While performance slowed in quarter three, the Association of Investment Companies lists SSIT as the second-best returning trust over one year, with shares up 177.5%, above Golden Prospect Precious Metals, at 118.7%.
SSIT chief investment officer James Bruegger said the substantial boost in underlying value reflects the benefits all four top holdings are starting to reap as a result of ‘consolidating their leadership positions’ in their respective categories.
‘Over the quarter, these portfolio companies have secured substantial late‑stage funding rounds led by high‑quality new investors and/or major government and private‑sector contract wins. These milestones underpin the increased valuations and demonstrate the growing maturity and momentum of some of the company’s most important holdings,’ he said.
While ICEYE was the chief pull for new investors last year and is still SSIT’s largest asset, making up around a third of the portfolio as of September, Winterflood’s Alex Trett noted ‘it is encouraging to observe meaningful valuation progress across a number of other holdings’.

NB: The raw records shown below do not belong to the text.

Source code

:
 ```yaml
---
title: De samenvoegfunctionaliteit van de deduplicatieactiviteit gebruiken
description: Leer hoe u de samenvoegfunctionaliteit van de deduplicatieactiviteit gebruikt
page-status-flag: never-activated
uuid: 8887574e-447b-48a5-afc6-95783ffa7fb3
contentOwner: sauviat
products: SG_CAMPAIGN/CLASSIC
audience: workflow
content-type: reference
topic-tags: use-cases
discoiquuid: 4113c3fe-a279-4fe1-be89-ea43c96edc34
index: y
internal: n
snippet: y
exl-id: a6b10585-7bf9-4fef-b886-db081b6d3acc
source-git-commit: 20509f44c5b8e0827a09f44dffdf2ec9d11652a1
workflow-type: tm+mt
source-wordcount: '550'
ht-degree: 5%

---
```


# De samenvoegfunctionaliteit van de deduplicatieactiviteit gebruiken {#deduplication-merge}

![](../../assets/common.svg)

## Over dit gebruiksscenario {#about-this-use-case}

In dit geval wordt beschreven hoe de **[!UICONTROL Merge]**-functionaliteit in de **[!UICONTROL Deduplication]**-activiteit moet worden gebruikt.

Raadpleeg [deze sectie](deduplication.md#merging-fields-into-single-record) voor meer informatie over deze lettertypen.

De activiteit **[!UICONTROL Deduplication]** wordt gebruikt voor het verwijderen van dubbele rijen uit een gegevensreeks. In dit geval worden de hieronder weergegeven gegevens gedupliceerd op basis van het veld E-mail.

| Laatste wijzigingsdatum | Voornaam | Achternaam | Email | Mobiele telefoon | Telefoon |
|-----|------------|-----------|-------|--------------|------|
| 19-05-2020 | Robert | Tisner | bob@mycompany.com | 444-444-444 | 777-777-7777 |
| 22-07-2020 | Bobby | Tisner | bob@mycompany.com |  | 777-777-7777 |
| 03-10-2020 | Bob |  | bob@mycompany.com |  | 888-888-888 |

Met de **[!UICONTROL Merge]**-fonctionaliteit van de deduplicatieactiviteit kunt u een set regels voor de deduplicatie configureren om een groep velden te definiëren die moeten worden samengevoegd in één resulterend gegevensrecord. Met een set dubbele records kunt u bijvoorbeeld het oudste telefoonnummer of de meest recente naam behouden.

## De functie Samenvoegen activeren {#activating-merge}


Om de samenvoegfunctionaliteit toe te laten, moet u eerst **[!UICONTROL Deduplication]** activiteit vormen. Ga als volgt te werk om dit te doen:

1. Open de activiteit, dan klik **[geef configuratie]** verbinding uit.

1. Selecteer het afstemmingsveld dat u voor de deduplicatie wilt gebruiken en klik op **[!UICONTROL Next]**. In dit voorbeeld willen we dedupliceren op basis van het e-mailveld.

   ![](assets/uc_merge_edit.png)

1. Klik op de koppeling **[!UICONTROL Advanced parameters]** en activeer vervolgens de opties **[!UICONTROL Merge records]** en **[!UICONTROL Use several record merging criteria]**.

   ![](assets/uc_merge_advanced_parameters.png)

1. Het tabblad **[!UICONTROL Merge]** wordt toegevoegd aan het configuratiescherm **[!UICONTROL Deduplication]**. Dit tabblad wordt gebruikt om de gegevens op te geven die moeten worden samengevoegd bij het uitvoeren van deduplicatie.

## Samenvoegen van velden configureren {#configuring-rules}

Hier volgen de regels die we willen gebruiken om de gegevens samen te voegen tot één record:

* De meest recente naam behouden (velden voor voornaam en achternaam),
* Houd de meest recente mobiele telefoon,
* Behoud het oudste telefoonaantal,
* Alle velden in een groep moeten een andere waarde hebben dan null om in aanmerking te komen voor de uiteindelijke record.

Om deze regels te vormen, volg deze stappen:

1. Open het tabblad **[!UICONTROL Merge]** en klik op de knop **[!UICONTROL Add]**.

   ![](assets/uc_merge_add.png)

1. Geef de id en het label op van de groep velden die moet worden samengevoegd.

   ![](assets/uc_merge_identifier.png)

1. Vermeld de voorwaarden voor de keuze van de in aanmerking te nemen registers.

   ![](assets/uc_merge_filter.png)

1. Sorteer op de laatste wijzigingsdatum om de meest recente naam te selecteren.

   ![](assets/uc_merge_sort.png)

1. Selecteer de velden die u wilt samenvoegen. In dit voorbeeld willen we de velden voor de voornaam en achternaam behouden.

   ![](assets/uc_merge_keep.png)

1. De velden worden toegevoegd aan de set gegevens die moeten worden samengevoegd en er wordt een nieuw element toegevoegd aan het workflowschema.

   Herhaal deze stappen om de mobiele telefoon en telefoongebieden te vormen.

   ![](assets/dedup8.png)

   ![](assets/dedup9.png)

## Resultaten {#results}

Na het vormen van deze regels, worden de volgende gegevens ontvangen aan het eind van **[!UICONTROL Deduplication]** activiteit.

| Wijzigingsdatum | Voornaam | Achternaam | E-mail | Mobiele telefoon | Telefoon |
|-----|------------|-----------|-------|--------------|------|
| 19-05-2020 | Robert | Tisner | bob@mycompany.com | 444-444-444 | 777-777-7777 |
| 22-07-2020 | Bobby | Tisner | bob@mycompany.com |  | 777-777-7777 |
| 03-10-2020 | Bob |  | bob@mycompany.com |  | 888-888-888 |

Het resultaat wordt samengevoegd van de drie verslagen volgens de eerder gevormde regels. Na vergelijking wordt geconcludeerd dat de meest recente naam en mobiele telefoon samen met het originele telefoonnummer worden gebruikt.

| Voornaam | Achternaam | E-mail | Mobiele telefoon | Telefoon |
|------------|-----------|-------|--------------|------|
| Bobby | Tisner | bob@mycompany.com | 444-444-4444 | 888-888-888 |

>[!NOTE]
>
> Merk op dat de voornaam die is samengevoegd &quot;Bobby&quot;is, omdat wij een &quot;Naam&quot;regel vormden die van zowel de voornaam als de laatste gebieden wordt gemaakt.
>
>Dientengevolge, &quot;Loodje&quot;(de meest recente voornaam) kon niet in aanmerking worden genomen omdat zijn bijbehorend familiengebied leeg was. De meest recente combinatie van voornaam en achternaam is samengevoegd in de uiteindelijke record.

‘This underscores both the depth and quality of the portfolio and reinforces the broader structural growth opportunity within the space sector,’ he said.
The trust will announce its interim results on 5 March 2026. Assuming no other significant portfolio revaluations, Winterflood estimates this latest NAV lift should reduce SSIT’s current premium from 18% to an around 2% discount, based on Friday’s closing share price.